INSTRUCTIONS TO FOLLOW:
The expected response is a copy of every line in the entries below that includes the word "Trying".

(Plain-text document sources)
......

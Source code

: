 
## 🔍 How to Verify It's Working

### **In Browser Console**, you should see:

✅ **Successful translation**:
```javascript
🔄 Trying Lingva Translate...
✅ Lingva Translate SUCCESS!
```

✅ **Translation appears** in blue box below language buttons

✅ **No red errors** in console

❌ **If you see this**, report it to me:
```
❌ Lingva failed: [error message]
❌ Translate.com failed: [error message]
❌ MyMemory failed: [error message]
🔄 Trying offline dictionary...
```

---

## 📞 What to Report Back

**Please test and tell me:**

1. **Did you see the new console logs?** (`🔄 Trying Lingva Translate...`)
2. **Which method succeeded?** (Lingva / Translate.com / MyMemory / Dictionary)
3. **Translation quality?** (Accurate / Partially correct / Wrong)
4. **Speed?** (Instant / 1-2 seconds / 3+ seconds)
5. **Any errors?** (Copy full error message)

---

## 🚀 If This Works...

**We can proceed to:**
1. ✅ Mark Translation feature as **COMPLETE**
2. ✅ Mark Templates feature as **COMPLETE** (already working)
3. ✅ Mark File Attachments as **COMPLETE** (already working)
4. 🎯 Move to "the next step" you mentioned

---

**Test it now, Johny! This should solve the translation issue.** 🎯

......

SOLVED EXERCISE:
🔄 Trying Lingva Translate...
🔄 Trying offline dictionary...
1. **Did you see the new console logs?** (`🔄 Trying Lingva Translate...`)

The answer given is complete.